* WHAT THE TASK ASKS
Copy every line of the entries that has the string "honest" in it.

* PROVIDED DATA
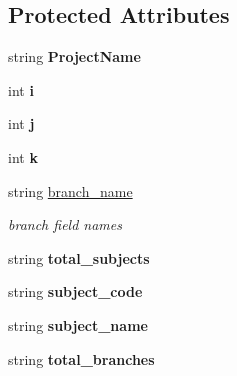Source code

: \subsection*{Protected Attributes}
\begin{DoxyCompactItemize}
\item 
\hypertarget{classHTMLTags_a9ed88cd64186174fe5453bc59b3fbe46}{string {\bfseries Project\-Name}}\label{classHTMLTags_a9ed88cd64186174fe5453bc59b3fbe46}

\item 
\hypertarget{classHTMLTags_a571b1d2b580555251d0f131086a57677}{int {\bfseries i}}\label{classHTMLTags_a571b1d2b580555251d0f131086a57677}

\item 
\hypertarget{classHTMLTags_a9af17bf120e2c2e3dc8ec7c2ecfb8d90}{int {\bfseries j}}\label{classHTMLTags_a9af17bf120e2c2e3dc8ec7c2ecfb8d90}

\item 
\hypertarget{classHTMLTags_a23b5212cbe6e637c5a15b2ddf0144884}{int {\bfseries k}}\label{classHTMLTags_a23b5212cbe6e637c5a15b2ddf0144884}

\item 
\hypertarget{classHTMLTags_a9906347d29a4256a824e4fb0ecd89f62}{string \hyperlink{classHTMLTags_a9906347d29a4256a824e4fb0ecd89f62}{branch\-\_\-name}}\label{classHTMLTags_a9906347d29a4256a824e4fb0ecd89f62}

\begin{DoxyCompactList}\small\item\em branch field names \end{DoxyCompactList}\item 
\hypertarget{classHTMLTags_a150314c7c15f317e6600129991d342bb}{string {\bfseries total\-\_\-subjects}}\label{classHTMLTags_a150314c7c15f317e6600129991d342bb}

\item 
\hypertarget{classHTMLTags_acda47c333a94c60172aec7023715e562}{string {\bfseries subject\-\_\-code}}\label{classHTMLTags_acda47c333a94c60172aec7023715e562}

\item 
\hypertarget{classHTMLTags_a2ae76cfc823201fd1043c8939f3c15ab}{string {\bfseries subject\-\_\-name}}\label{classHTMLTags_a2ae76cfc823201fd1043c8939f3c15ab}

\item 
\hypertarget{classHTMLTags_a1987b2f2a9c4bc84fbfc8b1fdf031016}{string {\bfseries total\-\_\-branches}}\label{classHTMLTags_a1987b2f2a9c4bc84fbfc8b1fdf031016}


\end{DoxyCompactItemize}
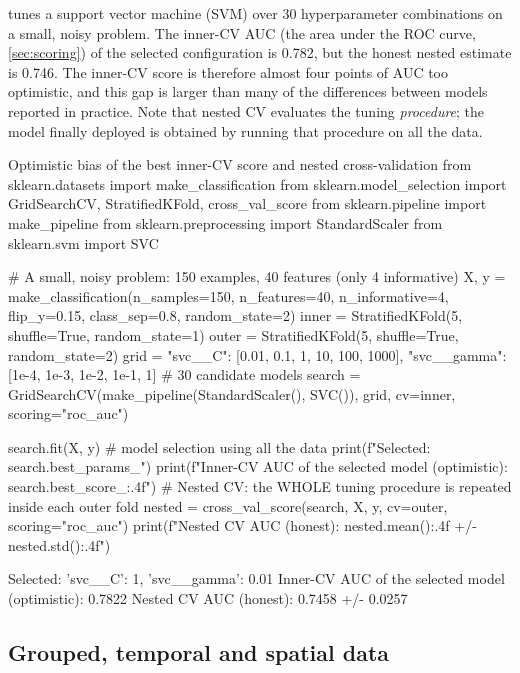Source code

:  tunes a support vector machine (SVM) over 30 hyperparameter combinations on a small, noisy problem.
The inner-CV AUC (the area under the ROC curve, \cref{sec:scoring}) of the selected configuration is 0.782, but the honest nested estimate is
0.746. The inner-CV score is therefore almost four points of AUC too optimistic, and this gap is larger than many of the differences between
models reported in practice. Note that nested CV evaluates the tuning \emph{procedure}; the
model finally deployed is obtained by running that procedure on all the data.

\begin{pylisting}[label={lst:nested}]{Optimistic bias of the best inner-CV score and nested cross-validation}
from sklearn.datasets import make_classification
from sklearn.model_selection import GridSearchCV, StratifiedKFold, cross_val_score
from sklearn.pipeline import make_pipeline
from sklearn.preprocessing import StandardScaler
from sklearn.svm import SVC

# A small, noisy problem: 150 examples, 40 features (only 4 informative)
X, y = make_classification(n_samples=150, n_features=40, n_informative=4,
                           flip_y=0.15, class_sep=0.8, random_state=2)
inner = StratifiedKFold(5, shuffle=True, random_state=1)
outer = StratifiedKFold(5, shuffle=True, random_state=2)
grid = {"svc__C": [0.01, 0.1, 1, 10, 100, 1000],
        "svc__gamma": [1e-4, 1e-3, 1e-2, 1e-1, 1]}          # 30 candidate models
search = GridSearchCV(make_pipeline(StandardScaler(), SVC()), grid,
                      cv=inner, scoring="roc_auc")

search.fit(X, y)                     # model selection using all the data
print(f"Selected: {search.best_params_}")
print(f"Inner-CV AUC of the selected model (optimistic): {search.best_score_:.4f}")
# Nested CV: the WHOLE tuning procedure is repeated inside each outer fold
nested = cross_val_score(search, X, y, cv=outer, scoring="roc_auc")
print(f"Nested CV AUC (honest): {nested.mean():.4f} +/- {nested.std():.4f}")
\end{pylisting}
\begin{pyoutput}
Selected: {'svc__C': 1, 'svc__gamma': 0.01}
Inner-CV AUC of the selected model (optimistic): 0.7822
Nested CV AUC (honest): 0.7458 +/- 0.0257
\end{pyoutput}

\subsection{Grouped, temporal and spatial data}

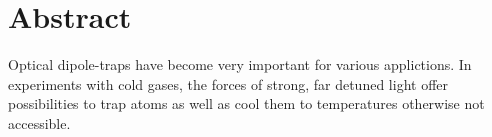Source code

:\chapter*{Abstract}

Optical dipole-traps have become very important for various applictions. In experiments with cold gases, the forces of strong, far detuned light offer possibilities to trap atoms as well as cool them to temperatures otherwise not accessible. 
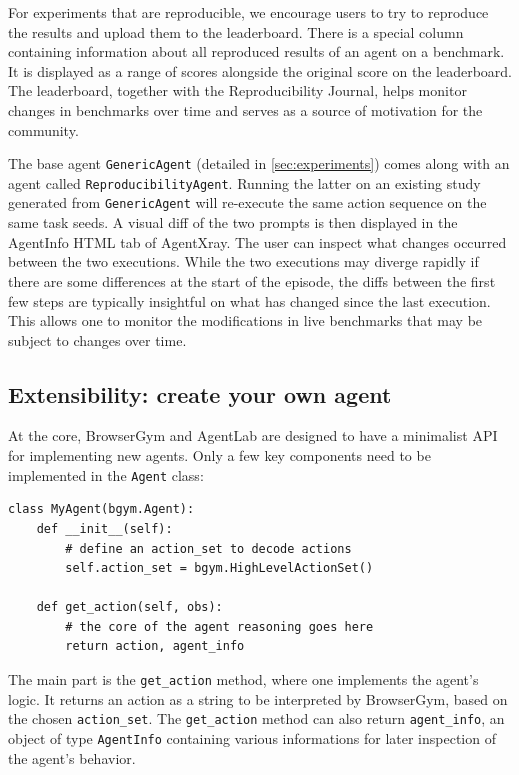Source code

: \documentclass[10pt]{article} %
\newcommand{\code}[1]{\texttt{#1}}
\begin{document}
 For experiments that are reproducible, we encourage users to try to reproduce the results and upload them to the leaderboard. There is a special column containing information about all reproduced results of an agent on a benchmark. It is displayed as a range of scores alongside the original score on the leaderboard. The leaderboard, together with the Reproducibility Journal, helps monitor changes in benchmarks over time and serves as a source of motivation for the community.

 The base agent \code{GenericAgent} (detailed in \cref{sec:experiments}) comes along with an agent called \code{ReproducibilityAgent}. Running the latter on an existing study generated from \code{GenericAgent} will re-execute the same action sequence on the same task seeds. A visual diff of the two prompts is then displayed in the AgentInfo HTML tab of AgentXray. The user can inspect what changes occurred between the two executions. While the two executions may diverge rapidly if there are some differences at the start of the episode, the diffs between the first few steps are typically insightful on what has changed since the last execution. This allows one to monitor the modifications in live benchmarks that may be subject to changes over time.


\subsection{Extensibility: create your own agent}\label{sec:make-your-agent}

At the core, BrowserGym and AgentLab are designed to have a minimalist API for implementing new agents.
Only a few key components need to be implemented in the \code{Agent} class:
\vspace{-0.5em}
\begin{verbatim}
class MyAgent(bgym.Agent):
    def __init__(self):
        # define an action_set to decode actions
        self.action_set = bgym.HighLevelActionSet()
    
    def get_action(self, obs):
        # the core of the agent reasoning goes here
        return action, agent_info
\end{verbatim}

The main part is the \code{get_action} method, where one implements the agent's logic. It returns an action as a string to be interpreted by BrowserGym, based on the chosen \code{action_set}. The \code{get_action} method can also return \code{agent_info}, an object of type \code{AgentInfo} containing various informations for later inspection of the agent's behavior. 
\end{document}

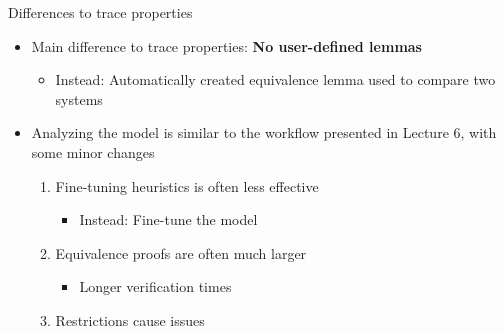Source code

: \documentclass[11pt,aspectratio=169]{beamer}
\begin{document}
\begin{frame}[fragile]{Differences to trace properties}
    \begin{itemize}
        \item Main difference to trace properties:
              \textbf{No user-defined lemmas}
        \begin{itemize}
            \item Instead: Automatically created equivalence lemma used to 
                  compare two systems
        \end{itemize}
        \item Analyzing the model is similar to the workflow presented in 
              Lecture 6, with some minor changes
        \begin{enumerate}
            \item Fine-tuning heuristics is often less effective
            \begin{itemize}
                \item Instead: Fine-tune the model
            \end{itemize}
            \item Equivalence proofs are often much larger
            \begin{itemize}
                \item Longer verification times
            \end{itemize}
            \item Restrictions cause issues
        \end{enumerate}
    \end{itemize}
\end{frame}
\end{document}
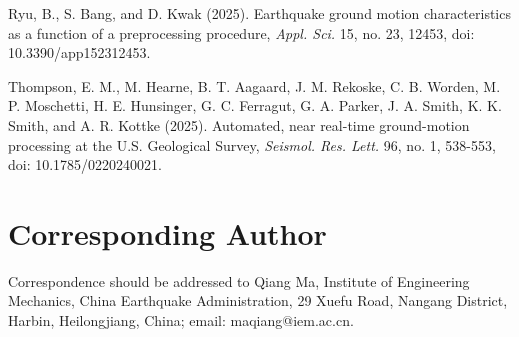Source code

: \documentclass[12pt,letterpaper]{article}
\begin{document}
Ryu, B., S. Bang, and D. Kwak (2025). Earthquake ground motion characteristics as a function of a preprocessing procedure, \emph{Appl. Sci.} 15, no. 23, 12453, doi: 10.3390/app152312453.

Thompson, E. M., M. Hearne, B. T. Aagaard, J. M. Rekoske, C. B. Worden, M. P. Moschetti, H. E. Hunsinger, G. C. Ferragut, G. A. Parker, J. A. Smith, K. K. Smith, and A. R. Kottke (2025). Automated, near real-time ground-motion processing at the U.S. Geological Survey, \emph{Seismol. Res. Lett.} 96, no. 1, 538-553, doi: 10.1785/0220240021.

\section{Corresponding Author}\label{corresponding-author}

Correspondence should be addressed to Qiang Ma, Institute of Engineering Mechanics, China Earthquake Administration, 29 Xuefu Road, Nangang District, Harbin, Heilongjiang, China; email: maqiang@iem.ac.cn.
\end{document}
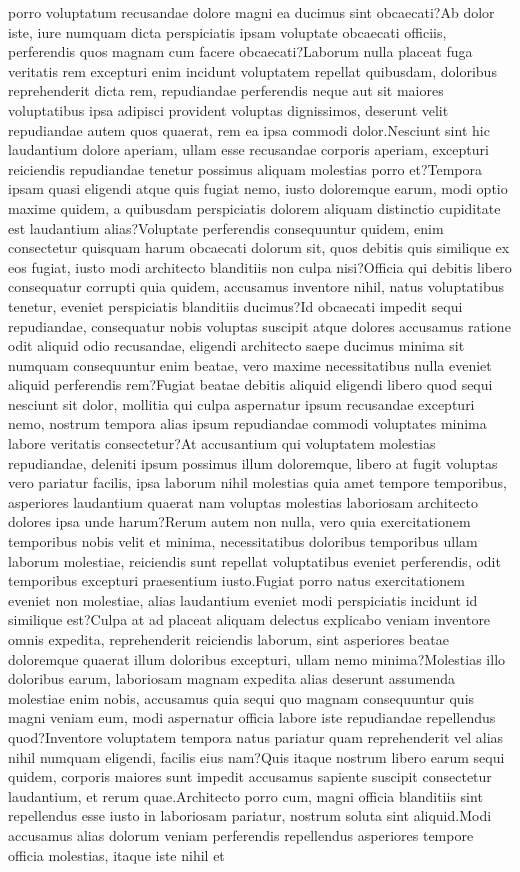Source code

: \documentclass[letterpaper]{article} %
\begin{document}
porro voluptatum recusandae dolore magni ea ducimus sint obcaecati?Ab dolor iste, iure numquam dicta perspiciatis ipsam voluptate obcaecati officiis, perferendis quos magnam cum facere obcaecati?Laborum nulla placeat fuga veritatis rem excepturi enim incidunt voluptatem repellat quibusdam, doloribus reprehenderit dicta rem, repudiandae perferendis neque aut sit maiores voluptatibus ipsa adipisci provident voluptas dignissimos, deserunt velit repudiandae autem quos quaerat, rem ea ipsa commodi dolor.Nesciunt sint hic laudantium dolore aperiam, ullam esse recusandae corporis aperiam, excepturi reiciendis repudiandae tenetur possimus aliquam molestias porro et?Tempora ipsam quasi eligendi atque quis fugiat nemo, iusto doloremque earum, modi optio maxime quidem, a quibusdam perspiciatis dolorem aliquam distinctio cupiditate est laudantium alias?Voluptate perferendis consequuntur quidem, enim consectetur quisquam harum obcaecati dolorum sit, quos debitis quis similique ex eos fugiat, iusto modi architecto blanditiis non culpa nisi?Officia qui debitis libero consequatur corrupti quia quidem, accusamus inventore nihil, natus voluptatibus tenetur, eveniet perspiciatis blanditiis ducimus?Id obcaecati impedit sequi repudiandae, consequatur nobis voluptas suscipit atque dolores accusamus ratione odit aliquid odio recusandae, eligendi architecto saepe ducimus minima sit numquam consequuntur enim beatae, vero maxime necessitatibus nulla eveniet aliquid perferendis rem?Fugiat beatae debitis aliquid eligendi libero quod sequi nesciunt sit dolor, mollitia qui culpa aspernatur ipsum recusandae excepturi nemo, nostrum tempora alias ipsum repudiandae commodi voluptates minima labore veritatis consectetur?At accusantium qui voluptatem molestias repudiandae, deleniti ipsum possimus illum doloremque, libero at fugit voluptas vero pariatur facilis, ipsa laborum nihil molestias quia amet tempore temporibus, asperiores laudantium quaerat nam voluptas molestias laboriosam architecto dolores ipsa unde harum?Rerum autem non nulla, vero quia exercitationem temporibus nobis velit et minima, necessitatibus doloribus temporibus ullam laborum molestiae, reiciendis sunt repellat voluptatibus eveniet perferendis, odit temporibus excepturi praesentium iusto.Fugiat porro natus exercitationem eveniet non molestiae, alias laudantium eveniet modi perspiciatis incidunt id similique est?Culpa at ad placeat aliquam delectus explicabo veniam inventore omnis expedita, reprehenderit reiciendis laborum, sint asperiores beatae doloremque quaerat illum doloribus excepturi, ullam nemo minima?Molestias illo doloribus earum, laboriosam magnam expedita alias deserunt assumenda molestiae enim nobis, accusamus quia sequi quo magnam consequuntur quis magni veniam eum, modi aspernatur officia labore iste repudiandae repellendus quod?Inventore voluptatem tempora natus pariatur quam reprehenderit vel alias nihil numquam eligendi, facilis eius nam?Quis itaque nostrum libero earum sequi quidem, corporis maiores sunt impedit accusamus sapiente suscipit consectetur laudantium, et rerum quae.Architecto porro cum, magni officia blanditiis sint repellendus esse iusto in laboriosam pariatur, nostrum soluta sint aliquid.Modi accusamus alias dolorum veniam perferendis repellendus asperiores tempore officia molestias, itaque iste nihil et 
\end{document}
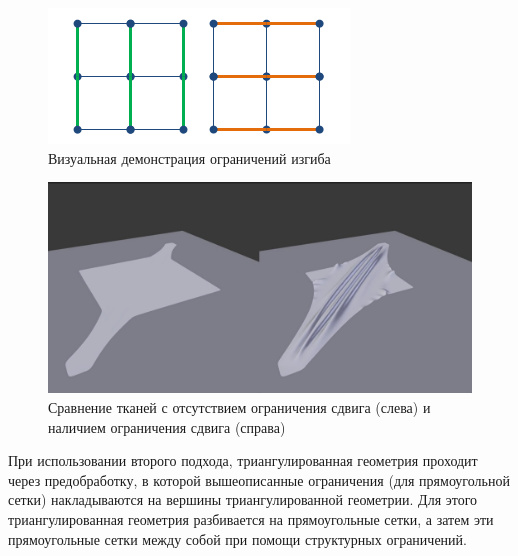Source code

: 	\begin{figure}[ht!] 
		\center
		\includegraphics [scale=1] {my_folder/images//bending}
		\caption{Визуальная демонстрация ограничений изгиба}
		\label{fig:bending}  
	\end{figure}
	
	\begin{figure}[ht!] 
		\center
		\includegraphics [scale=0.3] {my_folder/images//shear_blender}
		\caption{Сравнение тканей с отсутствием ограничения сдвига (слева) и наличием ограничения сдвига (справа)}
		\label{fig:shear_blender}  
	\end{figure}

	При использовании второго подхода, триангулированная геометрия проходит через предобработку, в которой вышеописанные ограничения (для прямоугольной сетки) накладываются на вершины триангулированной геометрии. Для этого триангулированная геометрия разбивается на прямоугольные сетки, а затем эти прямоугольные сетки  между собой при помощи структурных ограничений.
	
%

* RESPONSE FOR THIS EXERCISE
The inner-CV AUC (the area under the ROC curve, \cref{sec:scoring}) of the selected configuration is 0.782, but the honest nested estimate is
print(f"Nested CV AUC (honest): {nested.mean():.4f} +/- {nested.std():.4f}")
Nested CV AUC (honest): 0.7458 +/- 0.0257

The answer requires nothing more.